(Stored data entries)
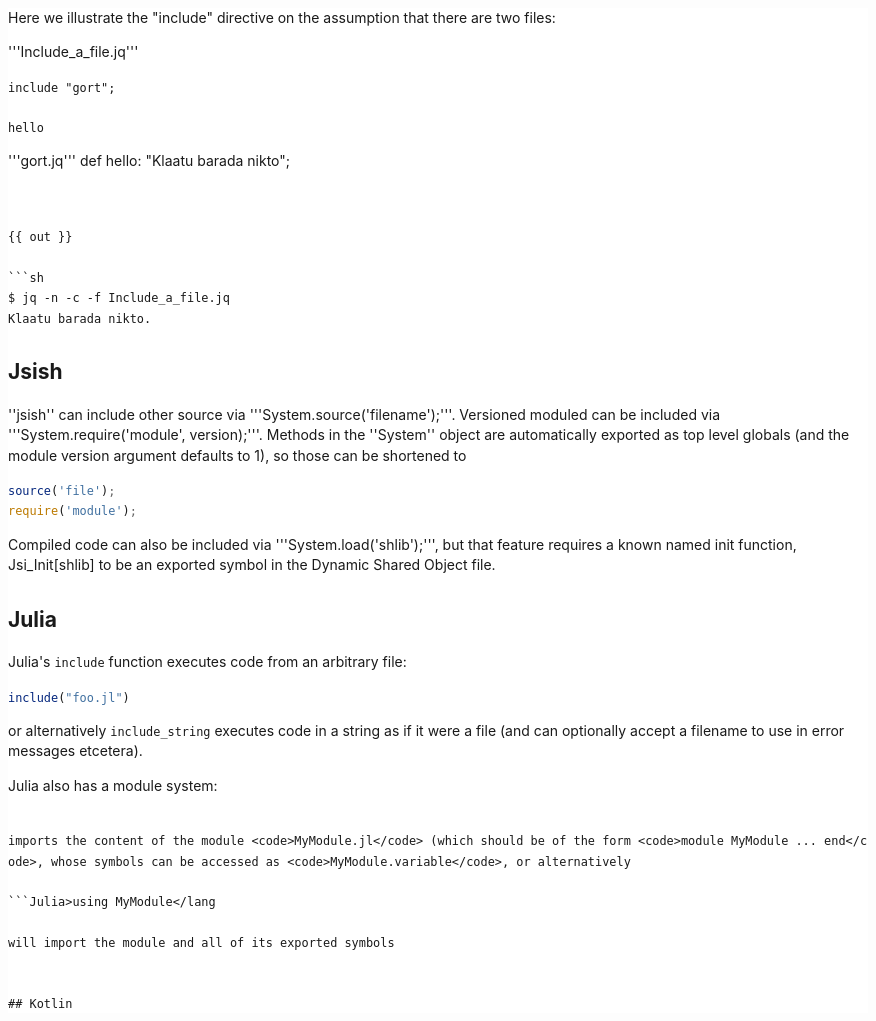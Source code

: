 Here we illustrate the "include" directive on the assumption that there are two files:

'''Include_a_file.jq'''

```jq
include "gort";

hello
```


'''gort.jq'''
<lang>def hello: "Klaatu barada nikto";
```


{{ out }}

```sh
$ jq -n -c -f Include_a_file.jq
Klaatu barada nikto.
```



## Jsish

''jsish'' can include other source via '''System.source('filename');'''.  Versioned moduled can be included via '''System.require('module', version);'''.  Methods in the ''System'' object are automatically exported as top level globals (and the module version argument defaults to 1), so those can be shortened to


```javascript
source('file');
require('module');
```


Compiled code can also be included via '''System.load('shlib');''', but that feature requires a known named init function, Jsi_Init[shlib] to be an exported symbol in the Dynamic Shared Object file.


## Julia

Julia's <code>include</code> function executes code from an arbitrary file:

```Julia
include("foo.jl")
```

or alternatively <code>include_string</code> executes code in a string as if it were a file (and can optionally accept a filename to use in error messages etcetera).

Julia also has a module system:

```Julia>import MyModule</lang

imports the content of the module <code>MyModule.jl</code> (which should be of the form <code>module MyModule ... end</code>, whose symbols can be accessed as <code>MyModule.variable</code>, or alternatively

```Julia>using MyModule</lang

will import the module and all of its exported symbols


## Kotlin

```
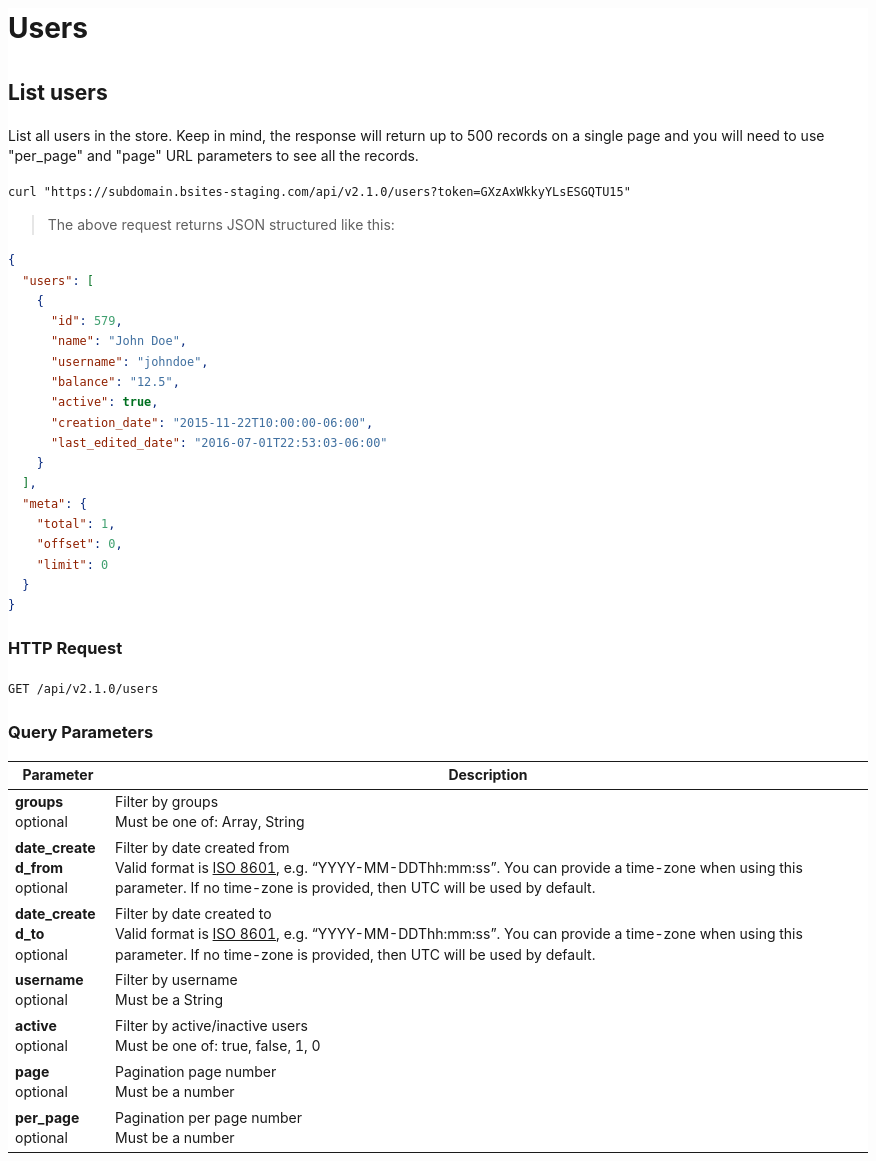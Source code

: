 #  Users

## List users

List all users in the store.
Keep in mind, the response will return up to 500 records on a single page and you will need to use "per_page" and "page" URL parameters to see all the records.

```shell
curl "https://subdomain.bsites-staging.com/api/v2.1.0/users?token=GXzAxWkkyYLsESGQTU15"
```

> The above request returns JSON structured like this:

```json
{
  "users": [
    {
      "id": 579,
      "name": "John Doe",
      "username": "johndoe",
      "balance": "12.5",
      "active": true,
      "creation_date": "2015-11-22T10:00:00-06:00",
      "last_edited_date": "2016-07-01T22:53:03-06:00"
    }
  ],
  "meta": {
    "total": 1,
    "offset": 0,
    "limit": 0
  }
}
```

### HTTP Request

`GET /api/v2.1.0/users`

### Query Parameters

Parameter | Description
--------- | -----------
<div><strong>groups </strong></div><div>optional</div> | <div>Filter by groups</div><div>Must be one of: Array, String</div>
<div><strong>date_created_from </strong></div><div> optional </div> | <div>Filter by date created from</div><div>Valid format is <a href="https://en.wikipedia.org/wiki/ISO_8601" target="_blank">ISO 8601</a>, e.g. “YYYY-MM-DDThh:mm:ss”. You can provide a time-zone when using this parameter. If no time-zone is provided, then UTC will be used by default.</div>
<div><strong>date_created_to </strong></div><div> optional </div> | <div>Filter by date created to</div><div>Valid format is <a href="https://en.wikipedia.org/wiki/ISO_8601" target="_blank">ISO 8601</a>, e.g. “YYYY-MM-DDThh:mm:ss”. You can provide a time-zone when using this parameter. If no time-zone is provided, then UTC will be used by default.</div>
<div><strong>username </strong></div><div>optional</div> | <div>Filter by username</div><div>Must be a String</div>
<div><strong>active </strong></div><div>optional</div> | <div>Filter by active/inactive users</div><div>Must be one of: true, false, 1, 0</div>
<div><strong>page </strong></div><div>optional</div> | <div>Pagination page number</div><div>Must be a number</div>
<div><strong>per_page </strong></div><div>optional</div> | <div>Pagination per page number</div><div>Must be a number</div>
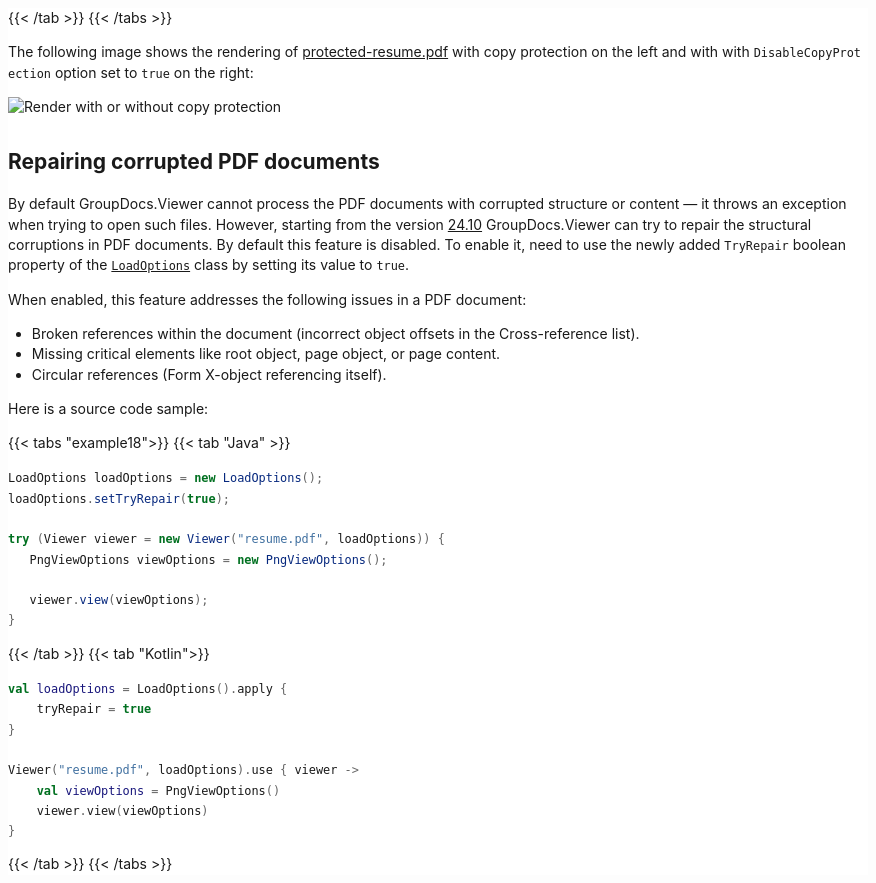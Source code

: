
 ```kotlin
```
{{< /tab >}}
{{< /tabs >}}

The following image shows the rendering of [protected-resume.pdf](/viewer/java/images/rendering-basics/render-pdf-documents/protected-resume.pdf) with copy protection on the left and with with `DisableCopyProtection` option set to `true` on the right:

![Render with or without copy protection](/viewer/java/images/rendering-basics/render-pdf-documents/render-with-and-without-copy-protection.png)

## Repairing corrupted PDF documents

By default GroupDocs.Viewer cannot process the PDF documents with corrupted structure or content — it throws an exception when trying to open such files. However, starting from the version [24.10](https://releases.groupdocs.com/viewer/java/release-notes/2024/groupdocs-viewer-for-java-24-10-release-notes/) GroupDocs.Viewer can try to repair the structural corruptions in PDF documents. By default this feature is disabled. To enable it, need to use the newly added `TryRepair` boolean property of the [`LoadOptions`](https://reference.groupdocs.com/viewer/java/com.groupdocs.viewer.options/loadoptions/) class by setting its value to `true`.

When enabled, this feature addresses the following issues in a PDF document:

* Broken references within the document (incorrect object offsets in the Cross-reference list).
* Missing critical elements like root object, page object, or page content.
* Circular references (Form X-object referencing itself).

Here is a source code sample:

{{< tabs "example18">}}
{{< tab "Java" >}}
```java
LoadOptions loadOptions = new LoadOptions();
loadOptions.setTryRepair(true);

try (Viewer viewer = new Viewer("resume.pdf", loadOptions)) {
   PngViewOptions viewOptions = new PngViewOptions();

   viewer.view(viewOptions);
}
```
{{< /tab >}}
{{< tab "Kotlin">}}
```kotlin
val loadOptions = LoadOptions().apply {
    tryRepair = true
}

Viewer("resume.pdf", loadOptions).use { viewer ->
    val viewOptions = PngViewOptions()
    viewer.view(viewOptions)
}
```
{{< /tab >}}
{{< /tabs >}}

Problem to work on: Copy out every line from the data above that has "following" in it.

Response to the task:
The following image shows the rendering of [protected-resume.pdf](/viewer/java/images/rendering-basics/render-pdf-documents/protected-resume.pdf) with copy protection on the left and with with `DisableCopyProtection` option set to `true` on the right:
When enabled, this feature addresses the following issues in a PDF document:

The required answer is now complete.